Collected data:
——

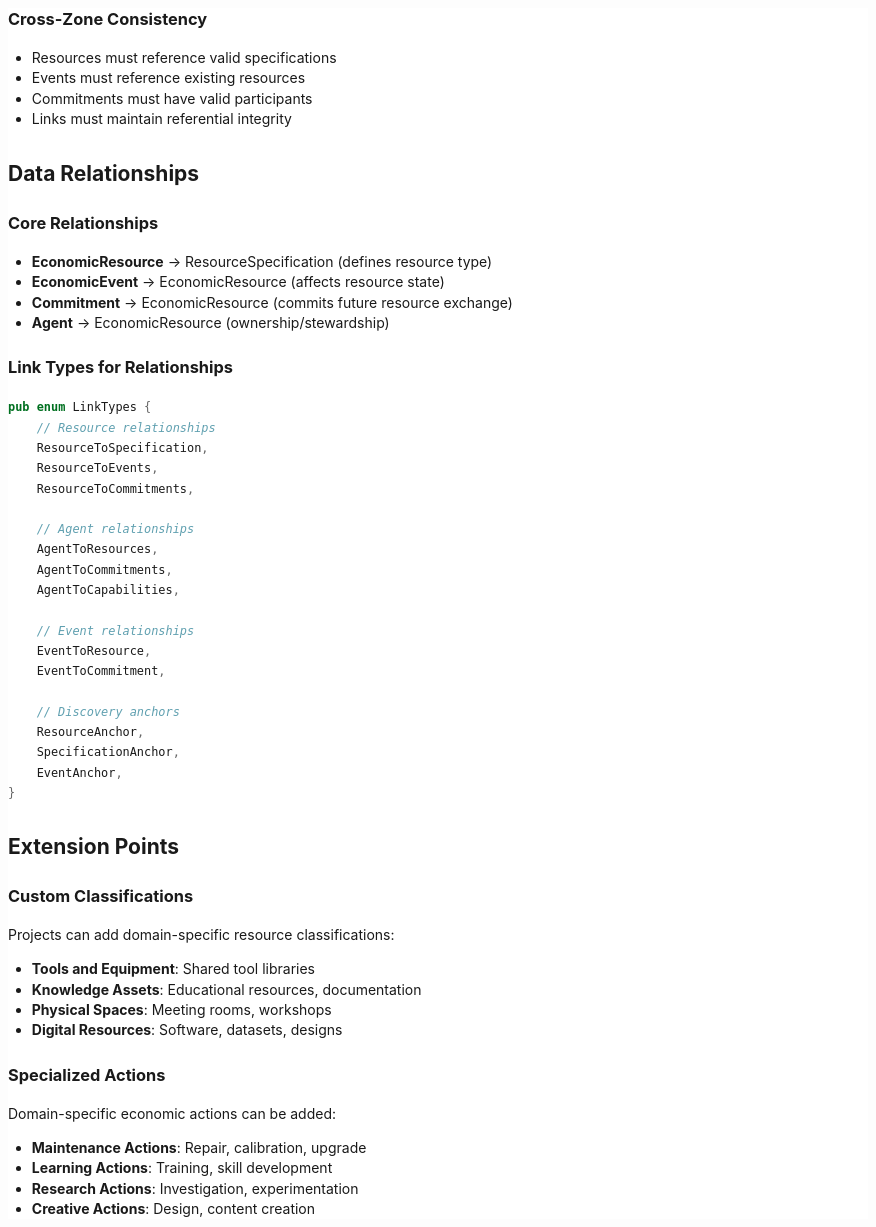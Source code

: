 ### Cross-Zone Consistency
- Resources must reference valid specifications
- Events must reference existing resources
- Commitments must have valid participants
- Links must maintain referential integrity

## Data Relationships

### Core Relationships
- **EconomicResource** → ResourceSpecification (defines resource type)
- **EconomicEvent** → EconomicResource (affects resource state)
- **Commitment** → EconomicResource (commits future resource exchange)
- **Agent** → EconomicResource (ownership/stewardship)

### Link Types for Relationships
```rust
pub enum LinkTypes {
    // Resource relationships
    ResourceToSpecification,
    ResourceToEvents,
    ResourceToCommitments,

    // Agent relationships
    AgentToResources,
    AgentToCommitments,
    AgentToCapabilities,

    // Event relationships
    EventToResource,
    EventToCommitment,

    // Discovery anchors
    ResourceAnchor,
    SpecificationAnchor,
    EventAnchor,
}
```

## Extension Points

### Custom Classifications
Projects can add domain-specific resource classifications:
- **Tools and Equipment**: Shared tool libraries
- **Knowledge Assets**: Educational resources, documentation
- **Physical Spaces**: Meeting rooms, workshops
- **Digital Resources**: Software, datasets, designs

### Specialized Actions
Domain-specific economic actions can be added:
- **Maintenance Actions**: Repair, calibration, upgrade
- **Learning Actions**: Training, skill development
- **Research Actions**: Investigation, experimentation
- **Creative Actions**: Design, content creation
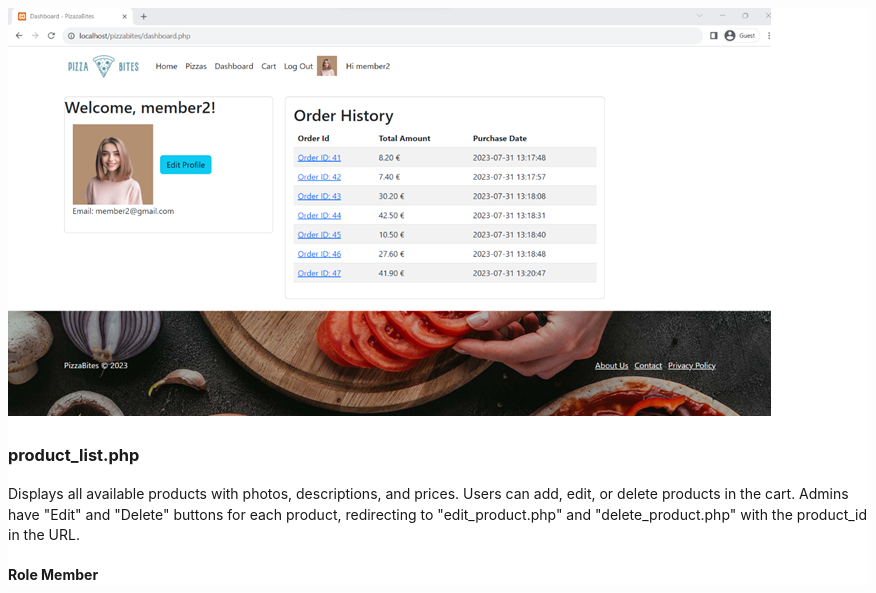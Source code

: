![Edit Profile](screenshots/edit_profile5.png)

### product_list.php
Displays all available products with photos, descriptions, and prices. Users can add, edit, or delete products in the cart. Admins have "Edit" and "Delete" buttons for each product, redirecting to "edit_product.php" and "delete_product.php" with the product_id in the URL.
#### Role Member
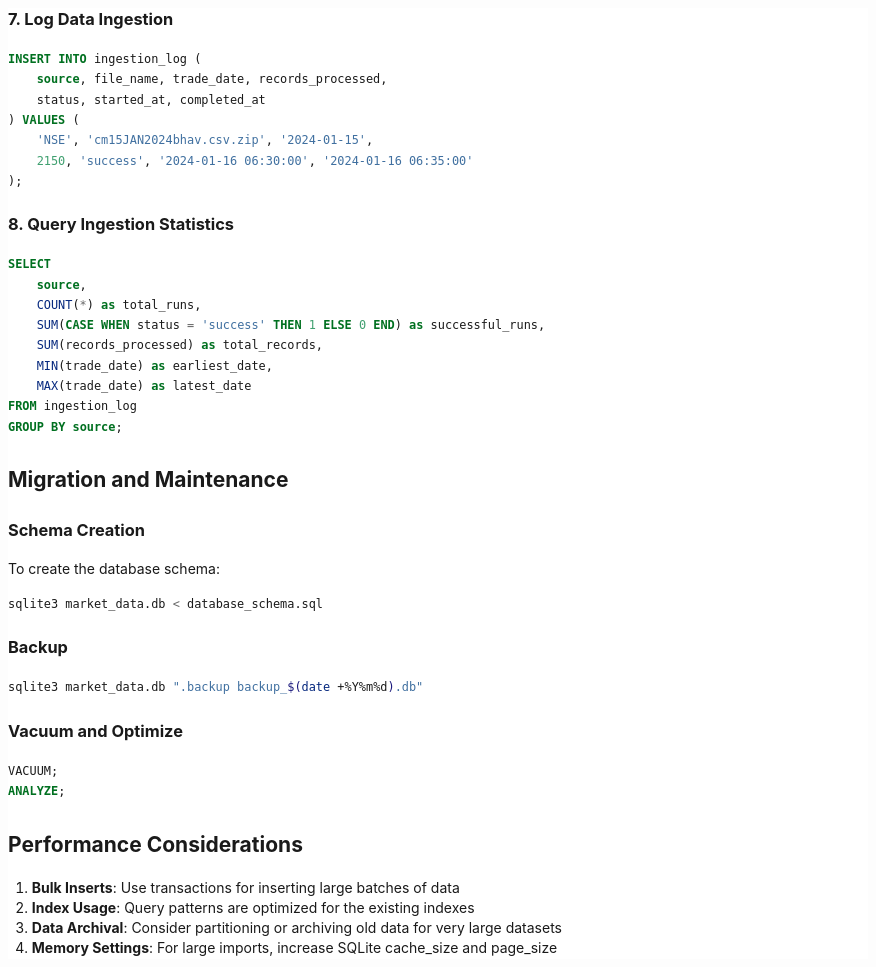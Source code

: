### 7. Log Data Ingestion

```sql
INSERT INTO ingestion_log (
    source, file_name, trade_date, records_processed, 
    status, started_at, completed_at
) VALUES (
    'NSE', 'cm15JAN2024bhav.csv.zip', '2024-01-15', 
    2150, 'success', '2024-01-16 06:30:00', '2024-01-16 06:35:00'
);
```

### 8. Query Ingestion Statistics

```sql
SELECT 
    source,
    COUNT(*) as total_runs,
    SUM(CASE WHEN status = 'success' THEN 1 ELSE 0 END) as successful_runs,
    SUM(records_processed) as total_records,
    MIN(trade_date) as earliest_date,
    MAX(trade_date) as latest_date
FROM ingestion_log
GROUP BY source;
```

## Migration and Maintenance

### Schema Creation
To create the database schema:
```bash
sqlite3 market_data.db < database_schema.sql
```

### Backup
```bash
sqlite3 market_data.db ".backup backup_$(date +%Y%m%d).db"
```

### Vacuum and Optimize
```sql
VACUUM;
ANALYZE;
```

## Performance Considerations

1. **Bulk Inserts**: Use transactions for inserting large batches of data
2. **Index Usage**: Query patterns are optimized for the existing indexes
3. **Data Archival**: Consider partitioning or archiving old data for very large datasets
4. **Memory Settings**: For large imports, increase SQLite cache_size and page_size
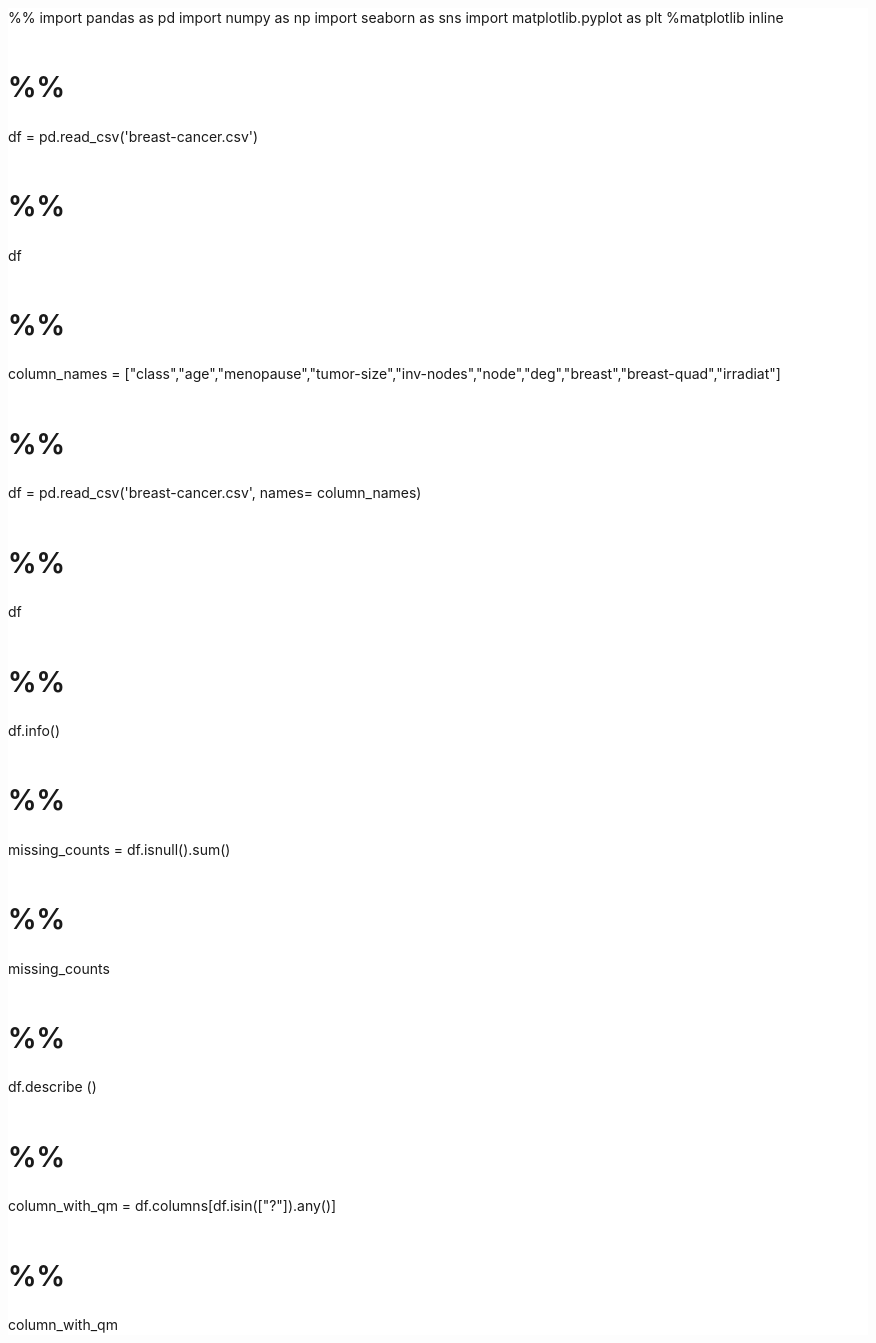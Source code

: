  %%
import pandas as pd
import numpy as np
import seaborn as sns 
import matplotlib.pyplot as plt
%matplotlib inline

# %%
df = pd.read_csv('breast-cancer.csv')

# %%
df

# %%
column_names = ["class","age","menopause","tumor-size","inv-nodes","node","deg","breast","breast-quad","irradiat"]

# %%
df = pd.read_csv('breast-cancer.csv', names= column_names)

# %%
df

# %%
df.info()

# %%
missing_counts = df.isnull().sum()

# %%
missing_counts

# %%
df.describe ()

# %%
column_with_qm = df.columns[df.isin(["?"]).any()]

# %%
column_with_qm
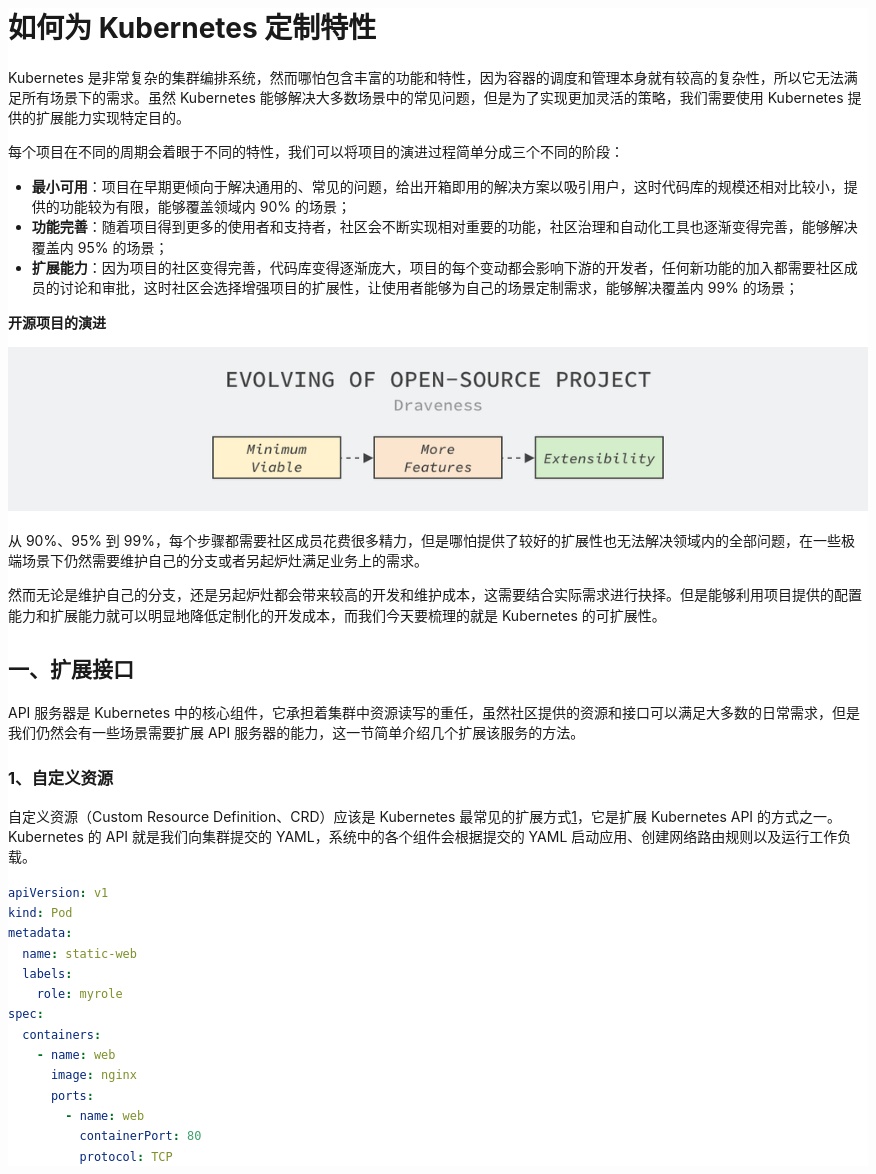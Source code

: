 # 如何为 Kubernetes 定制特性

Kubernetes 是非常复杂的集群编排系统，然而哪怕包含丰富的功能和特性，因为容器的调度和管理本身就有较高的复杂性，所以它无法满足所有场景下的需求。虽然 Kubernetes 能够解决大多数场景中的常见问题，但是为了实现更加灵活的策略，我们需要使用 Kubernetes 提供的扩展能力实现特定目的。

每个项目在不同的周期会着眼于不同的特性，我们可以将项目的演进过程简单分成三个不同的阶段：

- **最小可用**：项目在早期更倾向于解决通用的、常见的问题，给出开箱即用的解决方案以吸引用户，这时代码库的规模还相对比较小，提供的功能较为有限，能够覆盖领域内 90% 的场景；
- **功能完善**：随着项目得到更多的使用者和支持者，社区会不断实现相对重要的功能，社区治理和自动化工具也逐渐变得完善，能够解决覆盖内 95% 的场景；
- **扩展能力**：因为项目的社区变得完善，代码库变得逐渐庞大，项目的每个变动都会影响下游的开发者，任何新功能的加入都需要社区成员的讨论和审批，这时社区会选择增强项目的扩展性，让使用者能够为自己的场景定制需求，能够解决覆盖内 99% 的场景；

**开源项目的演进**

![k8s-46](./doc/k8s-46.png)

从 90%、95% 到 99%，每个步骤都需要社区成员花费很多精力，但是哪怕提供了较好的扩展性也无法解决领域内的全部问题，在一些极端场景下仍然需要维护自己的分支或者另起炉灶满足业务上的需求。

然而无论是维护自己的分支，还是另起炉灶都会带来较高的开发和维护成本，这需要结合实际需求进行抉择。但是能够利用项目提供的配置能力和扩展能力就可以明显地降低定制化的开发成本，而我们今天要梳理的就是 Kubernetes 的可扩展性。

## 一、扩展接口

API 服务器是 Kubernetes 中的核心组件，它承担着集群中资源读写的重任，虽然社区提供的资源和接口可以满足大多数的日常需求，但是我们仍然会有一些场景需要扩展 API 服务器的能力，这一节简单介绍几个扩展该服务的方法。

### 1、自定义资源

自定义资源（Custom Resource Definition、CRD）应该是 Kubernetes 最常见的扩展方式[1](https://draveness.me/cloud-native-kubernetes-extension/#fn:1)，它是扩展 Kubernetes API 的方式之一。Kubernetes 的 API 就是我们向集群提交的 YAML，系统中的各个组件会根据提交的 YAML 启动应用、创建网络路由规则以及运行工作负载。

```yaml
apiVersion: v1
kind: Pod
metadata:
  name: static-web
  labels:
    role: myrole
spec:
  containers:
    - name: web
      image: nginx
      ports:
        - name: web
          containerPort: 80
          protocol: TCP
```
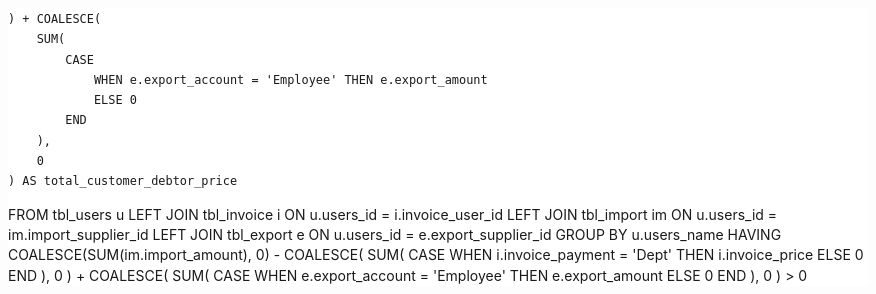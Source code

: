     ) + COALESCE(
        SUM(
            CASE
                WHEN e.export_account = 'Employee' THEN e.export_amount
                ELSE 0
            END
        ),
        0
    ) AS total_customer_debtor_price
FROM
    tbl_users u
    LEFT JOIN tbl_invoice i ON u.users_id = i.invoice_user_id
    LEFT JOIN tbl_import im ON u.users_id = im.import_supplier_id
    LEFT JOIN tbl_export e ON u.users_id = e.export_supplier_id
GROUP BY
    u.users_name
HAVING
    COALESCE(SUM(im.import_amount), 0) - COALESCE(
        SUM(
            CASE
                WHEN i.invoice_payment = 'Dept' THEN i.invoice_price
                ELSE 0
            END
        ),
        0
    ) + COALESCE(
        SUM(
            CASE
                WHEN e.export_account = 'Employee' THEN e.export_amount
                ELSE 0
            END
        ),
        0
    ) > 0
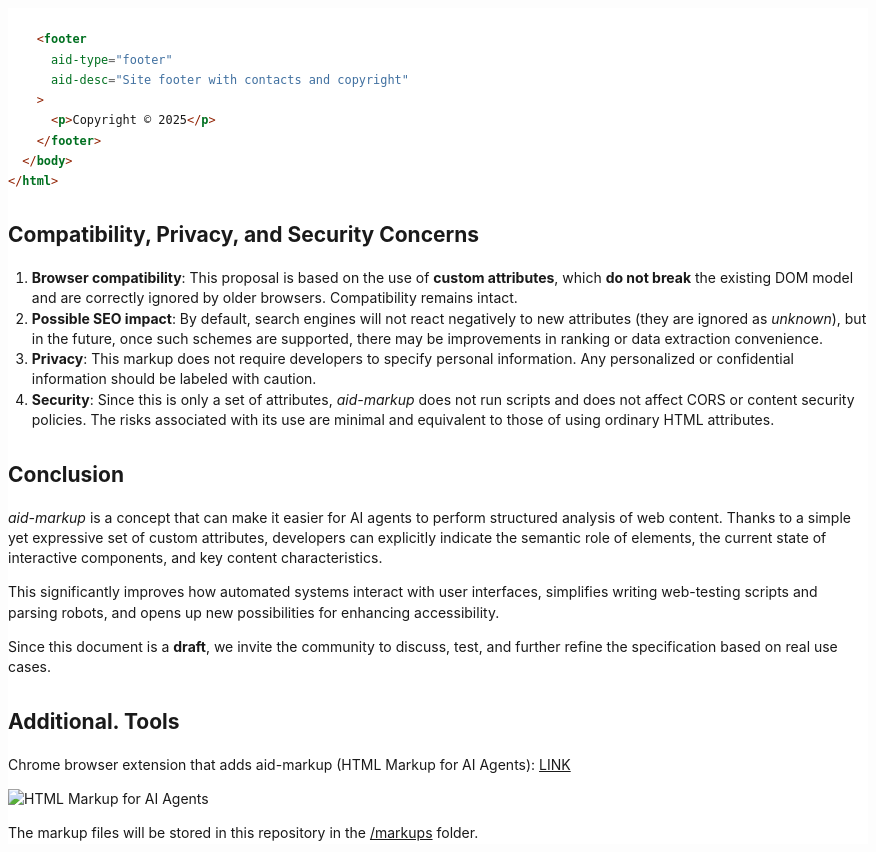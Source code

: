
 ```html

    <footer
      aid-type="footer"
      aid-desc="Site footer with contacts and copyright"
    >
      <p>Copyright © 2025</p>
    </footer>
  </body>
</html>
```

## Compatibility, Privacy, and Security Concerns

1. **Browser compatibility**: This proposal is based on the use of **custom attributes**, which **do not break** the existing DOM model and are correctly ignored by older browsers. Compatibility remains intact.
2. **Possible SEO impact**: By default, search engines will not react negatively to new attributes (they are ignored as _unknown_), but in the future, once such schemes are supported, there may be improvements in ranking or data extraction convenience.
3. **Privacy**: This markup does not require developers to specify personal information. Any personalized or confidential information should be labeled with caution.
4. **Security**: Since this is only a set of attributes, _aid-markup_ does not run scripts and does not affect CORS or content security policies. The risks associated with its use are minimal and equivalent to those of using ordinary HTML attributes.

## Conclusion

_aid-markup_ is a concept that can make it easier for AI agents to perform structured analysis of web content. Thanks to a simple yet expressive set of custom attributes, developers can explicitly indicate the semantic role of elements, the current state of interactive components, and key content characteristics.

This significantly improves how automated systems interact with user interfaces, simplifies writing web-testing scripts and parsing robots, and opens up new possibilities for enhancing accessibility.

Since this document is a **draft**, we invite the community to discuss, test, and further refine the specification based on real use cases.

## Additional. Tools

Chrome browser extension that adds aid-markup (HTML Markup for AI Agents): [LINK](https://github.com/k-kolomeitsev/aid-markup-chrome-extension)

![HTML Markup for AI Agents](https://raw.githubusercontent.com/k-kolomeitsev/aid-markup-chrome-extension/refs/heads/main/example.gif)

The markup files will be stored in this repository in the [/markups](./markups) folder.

——

An answer is complete only when it holds every line above containing the string "based".

1. **Browser compatibility**: This proposal is based on the use of **custom attributes**, which **do not break** the existing DOM model and are correctly ignored by older browsers. Compatibility remains intact.
Since this document is a **draft**, we invite the community to discuss, test, and further refine the specification based on real use cases.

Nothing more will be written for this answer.